Kesinlikle Türk olmayanlar bana yapılanlarla ilgili suçsuzdur! Samimi şekilde bana hak verdiklerini ifade ettiler ve takdirlerini benim işe alınmam yönünde kullandılar.

İşe Alındıktan Sonra Yaşanan Mobbingler
İzolasyon

Ben işe başladıktan sonra her geçen gün sistematik mobbing ve yalnızlaştırılma sürecine itildim. Öncelikle şirketteki tüm proje çalışanları şirketin 4. katında çalışıyorken, beni 5. kata oturttular ve 40 kişilik bir odada yalnız başıma çalıştım. Halbuki, diğer katın yarısı boştu. Oraya oturtulmam gerekirdi. Bu oturduğum kata zaman zaman elinde telsiz olan birileri gelip benim orada oturuyor olmamam gerektiğini ve orayı boşaltmam gerektiğini bana söylüyordu. Ben de konu ile ilgili denetmenlerimle görüşülmesini söylüyordum. 
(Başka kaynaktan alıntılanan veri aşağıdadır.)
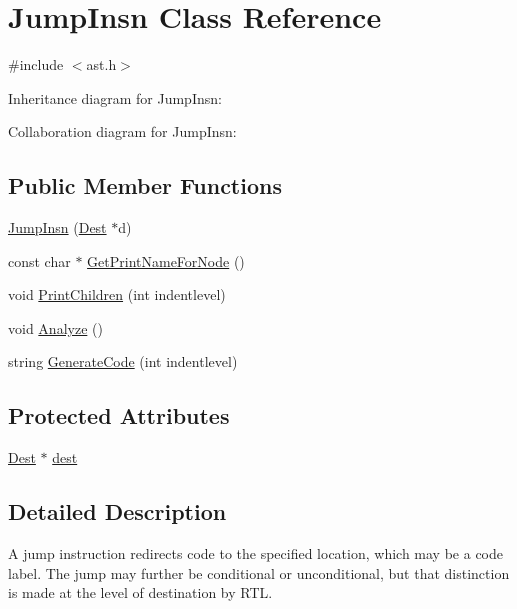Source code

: \hypertarget{class_jump_insn}{}\section{Jump\+Insn Class Reference}
\label{class_jump_insn}


{\ttfamily \#include $<$ast.\+h$>$}



Inheritance diagram for Jump\+Insn\+:


Collaboration diagram for Jump\+Insn\+:
\subsection*{Public Member Functions}
\begin{DoxyCompactItemize}
\item 
\hyperlink{class_jump_insn_a4f55c2e6f2698ba3dcf954b9668bf3c0}{Jump\+Insn} (\hyperlink{class_dest}{Dest} $\ast$d)
\item 
const char $\ast$ \hyperlink{class_jump_insn_a7cde864a50893f645d680015e3cb01c2}{Get\+Print\+Name\+For\+Node} ()
\item 
void \hyperlink{class_jump_insn_a3ab29f081b7c25719c96b6104156c87a}{Print\+Children} (int indentlevel)
\item 
void \hyperlink{class_jump_insn_a2173add8387a3b8bb0e5813942e42b38}{Analyze} ()
\item 
string \hyperlink{class_jump_insn_aadcff8ad57eb8c6597b355f1118a23dc}{Generate\+Code} (int indentlevel)
\end{DoxyCompactItemize}
\subsection*{Protected Attributes}
\begin{DoxyCompactItemize}
\item 
\hyperlink{class_dest}{Dest} $\ast$ \hyperlink{class_jump_insn_af5f460b6bc60667acd1776acb864b602}{dest}
\end{DoxyCompactItemize}


\subsection{Detailed Description}
A jump instruction redirects code to the specified location, which may be a code label. The jump may further be conditional or unconditional, but that distinction is made at the level of destination by R\+TL.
Giriş Kartı İle İlgili Çıkarılan Zorluklar
Bana işe alınmama rağmen işe giriş kartı verilmedi ve stajyer kartı ile işe gidip gelmeye başladım. Stajyer kartım olduğu için hergün içeriye giriş işlemlerini yapmam 20 dakika sürüyordu. Çünkü bu kartı sabah danışmadan almak gerekiyordu ve danışmada her sabah sıra oluyordu. Bunu denetmenime defalarca bildirdim. Denetmenim beni personel destek birimine gönderip başvuruyu zaten yaptığını söylüyordu. 
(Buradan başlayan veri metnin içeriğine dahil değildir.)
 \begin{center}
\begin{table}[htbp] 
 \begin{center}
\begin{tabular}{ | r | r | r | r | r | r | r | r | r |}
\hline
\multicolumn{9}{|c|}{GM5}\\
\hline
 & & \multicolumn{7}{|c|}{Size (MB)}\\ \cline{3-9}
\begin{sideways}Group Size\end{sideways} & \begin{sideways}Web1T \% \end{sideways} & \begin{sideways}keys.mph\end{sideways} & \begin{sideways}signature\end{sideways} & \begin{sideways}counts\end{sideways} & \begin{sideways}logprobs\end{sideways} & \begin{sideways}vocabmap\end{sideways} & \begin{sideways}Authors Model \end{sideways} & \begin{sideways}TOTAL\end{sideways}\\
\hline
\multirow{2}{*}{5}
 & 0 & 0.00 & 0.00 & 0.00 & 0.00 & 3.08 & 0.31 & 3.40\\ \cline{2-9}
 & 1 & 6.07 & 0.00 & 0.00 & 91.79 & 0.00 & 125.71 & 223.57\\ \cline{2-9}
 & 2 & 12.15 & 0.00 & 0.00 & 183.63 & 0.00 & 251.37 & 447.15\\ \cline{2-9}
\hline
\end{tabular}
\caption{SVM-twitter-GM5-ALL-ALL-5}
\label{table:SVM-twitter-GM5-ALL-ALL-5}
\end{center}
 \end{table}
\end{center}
Ama personel destek birimindekiler böyle bir başvuru olmadığını, denetmenimin başvuru yapması gerektiğini bana söylediler. Bana yalan söyleniyordu. Kasıtlı şekilde giriş kartına başvuru yapılmıyordu. En sonunda güvenlik görevlileri stajyer kartı ile artık binaya giremeyeceğimi bana bildirdikten sonra, bana bir giriş kartı verildi. Bu sefer de bu kartta diğer hiçbir personelin kartında bulunmayan kısıtlamalar vardı. Kart ile bina otoparkına iniş izni verilmiyordu. Binaya bisikletle geldiğim için otoparkı kullanmak zorundaydım. Ancak otoparktan binaya çıktığım yerde bağırarak güvenlik görevlisinden yardım istemek zorunda kalıyordum. Diğer bütün insanlar kartları ile giriş yaparken, benim orda bekliyor olmam ile benim kurumda çalışan diğer insanlar nezdinde küçük düşmem amaçlanıyordu.
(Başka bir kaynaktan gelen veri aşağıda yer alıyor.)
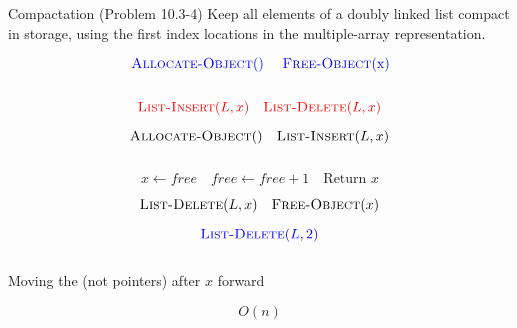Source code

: 
\begin{frame}{}
  \begin{exampleblock}{Compactation (Problem 10.3-4)}
    Keep all elements of a doubly linked list compact in storage,
    using the first  index locations in the multiple-array representation.

    \[
      \textcolor{blue}{\text{\textsc{Allocate-Object}() \quad \textsc{Free-Object}(x)}}
    \]
  \end{exampleblock}

  \vspace{0.30cm}
  \begin{columns}
      \pause
  \end{columns}

  \pause
  \vspace{0.50cm}
  \[
    \textcolor{red}{{\textsc{List-Insert}(L, x)} \quad \textsc{List-Delete}(L, x)}
  \]
\end{frame}

\begin{frame}{}
  \[
    \textsc{Allocate-Object}() \quad \textsc{List-Insert}(L, x)
  \]

  \begin{columns}
      \pause
      
      \pause
      
      \pause
      
  \end{columns}

  \pause
  \vspace{0.50cm}
  \[
    x \gets free \quad free \gets free + 1 \quad \text{Return } x
  \]
\end{frame}

\begin{frame}{}
  \[
    \textsc{List-Delete}(L, x) \quad \textsc{Free-Object}(x)
  \]

  \pause 
  \[
    \textcolor{blue}{\textsc{List-Delete}(L, 2)}
  \]

  \begin{columns}
      
      \pause
      
  \end{columns}

  \pause
  \begin{center}
    Moving the  (not pointers) after $x$ forward
  \end{center}
  \[
    O(n)
  \]
\end{frame}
Bilgisayarımla İlgili Çıkarılan Zorluklar
Cuma namazı ile ilgili konunun gündeme gelmesinden sonra bilgisayarımda birçok sorun çıkmaya başladı. Bunlardan ilki, eğitim sırasında yaşandı. Eğitmen tarafından hazırlanan sınav linki bütün diğer öğrencilerin bilgisayarında çalışırken, benim bilgisayarımda kısıtlıydı. Kısıtlı olduğu için sınavları herkesle aynı zamanda çözemedim ve bekletildim. En sonunda ekran paylaşımı yolu ile eğitmenin bilgisayarından sınavı çözmek zorunda kaldım.

Şirket içerisinde bir iç mesajlaşma uygulaması üzerinden haberleşiliyordu. Ve bu haberleşmede telefon ve video görüşmeleri çok önemliydi. 60 kişilik projede sadece benim bilgisayarımda arama ve video görüşme özelliği kısıtlıydı. İnsanları aramama izin verilmiyordu. Bu sorunu işe girdiğim günden itibaren defalarca kez denetmenime iletmeme rağmen, aldığım cevap yazışarak idare etmek oldu. Ben madem iç uygulama üzerinde aramam kısıtlı o zaman bana 'BlueJeans' toplantı odası ya da 'Zoom' gibi alternatif yollar sunulmasını istedim ama denetmenim bu teklifleri reddetti.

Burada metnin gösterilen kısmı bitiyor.